[Plain-text document sources]

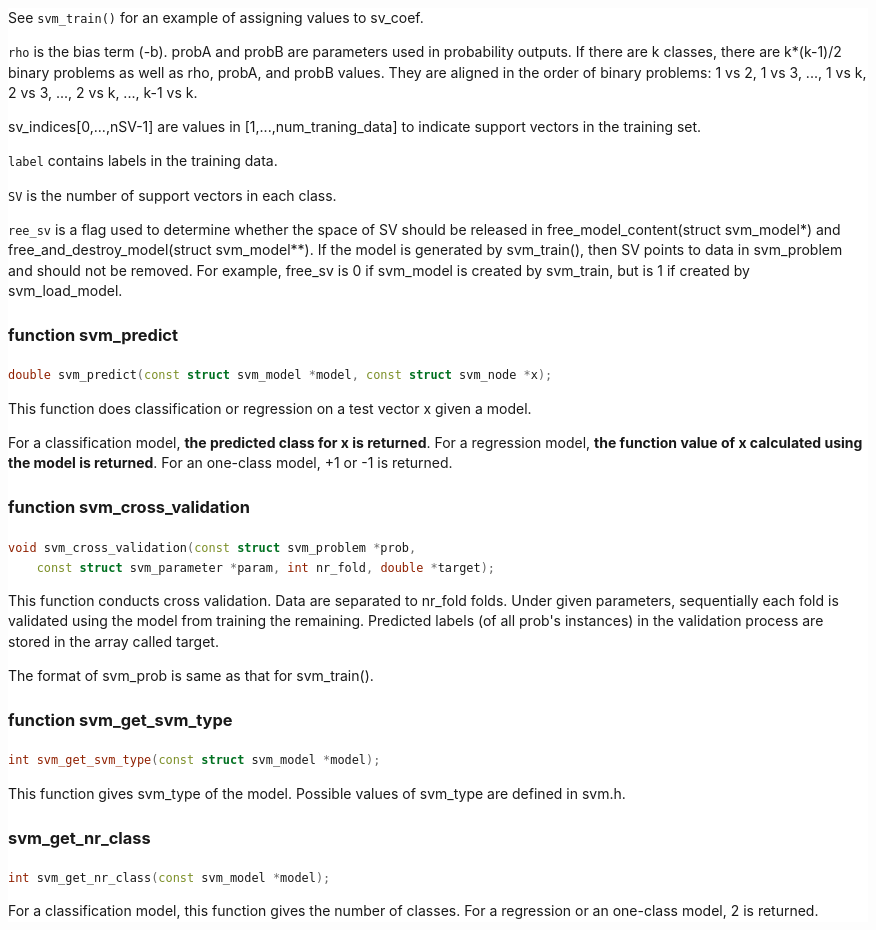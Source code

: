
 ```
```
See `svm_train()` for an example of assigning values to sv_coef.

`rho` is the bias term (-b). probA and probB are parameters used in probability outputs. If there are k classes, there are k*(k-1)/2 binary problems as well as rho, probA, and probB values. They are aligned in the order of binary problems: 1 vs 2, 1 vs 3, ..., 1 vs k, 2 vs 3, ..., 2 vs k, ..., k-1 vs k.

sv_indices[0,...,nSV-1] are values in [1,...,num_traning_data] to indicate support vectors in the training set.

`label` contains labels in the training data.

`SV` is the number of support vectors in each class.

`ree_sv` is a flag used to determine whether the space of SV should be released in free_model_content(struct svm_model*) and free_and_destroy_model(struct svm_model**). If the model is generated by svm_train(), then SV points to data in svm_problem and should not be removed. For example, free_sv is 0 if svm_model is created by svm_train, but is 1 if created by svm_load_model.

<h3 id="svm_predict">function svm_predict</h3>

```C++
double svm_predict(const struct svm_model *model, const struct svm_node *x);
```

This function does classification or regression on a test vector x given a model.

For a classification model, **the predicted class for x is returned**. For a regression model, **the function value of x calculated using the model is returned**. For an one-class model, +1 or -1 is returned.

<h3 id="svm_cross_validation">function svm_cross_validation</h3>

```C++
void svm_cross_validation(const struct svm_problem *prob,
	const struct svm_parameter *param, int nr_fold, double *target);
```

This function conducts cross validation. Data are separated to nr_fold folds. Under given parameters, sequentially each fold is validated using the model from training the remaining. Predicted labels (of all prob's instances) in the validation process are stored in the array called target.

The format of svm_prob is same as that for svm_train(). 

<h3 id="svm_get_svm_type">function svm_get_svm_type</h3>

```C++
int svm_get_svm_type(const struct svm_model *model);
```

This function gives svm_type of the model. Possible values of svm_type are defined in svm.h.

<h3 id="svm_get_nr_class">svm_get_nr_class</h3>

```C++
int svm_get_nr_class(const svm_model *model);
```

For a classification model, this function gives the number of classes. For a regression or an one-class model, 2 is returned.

* * *

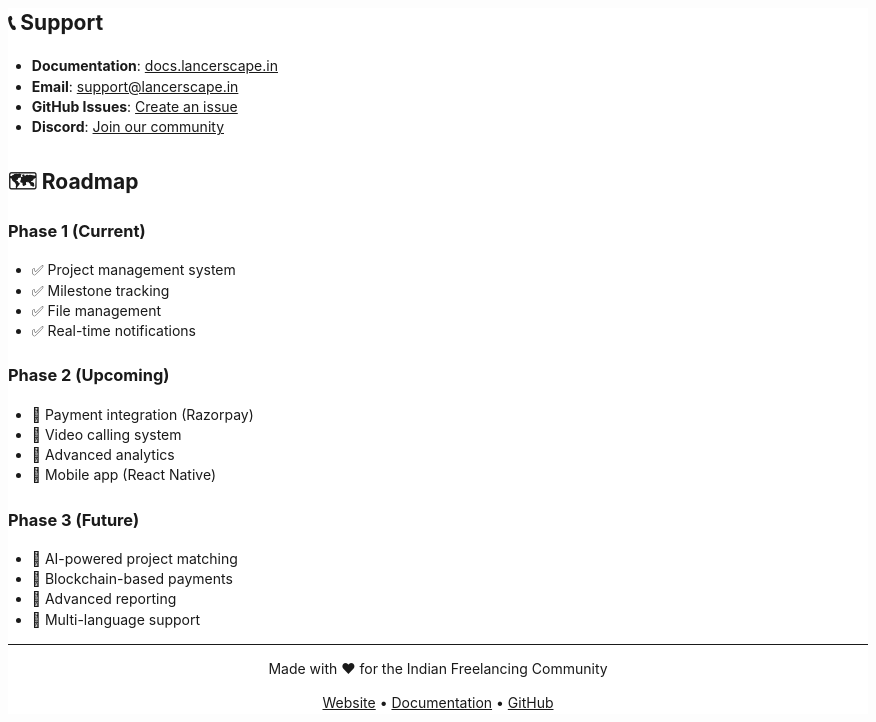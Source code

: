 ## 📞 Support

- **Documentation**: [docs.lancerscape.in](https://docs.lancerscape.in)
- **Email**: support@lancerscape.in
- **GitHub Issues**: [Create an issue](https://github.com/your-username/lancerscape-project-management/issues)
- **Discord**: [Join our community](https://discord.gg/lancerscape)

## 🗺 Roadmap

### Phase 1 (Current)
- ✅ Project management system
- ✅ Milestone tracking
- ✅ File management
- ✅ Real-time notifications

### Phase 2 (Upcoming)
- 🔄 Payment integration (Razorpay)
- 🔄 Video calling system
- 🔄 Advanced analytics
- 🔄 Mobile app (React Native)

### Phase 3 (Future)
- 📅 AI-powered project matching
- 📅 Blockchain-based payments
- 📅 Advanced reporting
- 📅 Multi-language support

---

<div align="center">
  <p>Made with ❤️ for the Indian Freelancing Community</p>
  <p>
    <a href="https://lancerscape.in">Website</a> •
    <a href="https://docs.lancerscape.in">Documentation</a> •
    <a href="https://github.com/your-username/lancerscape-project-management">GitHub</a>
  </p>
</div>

Prompt:
Only the number is wanted: how many lines in the entries above contain the word "lancerscape"?

Exercise response:
7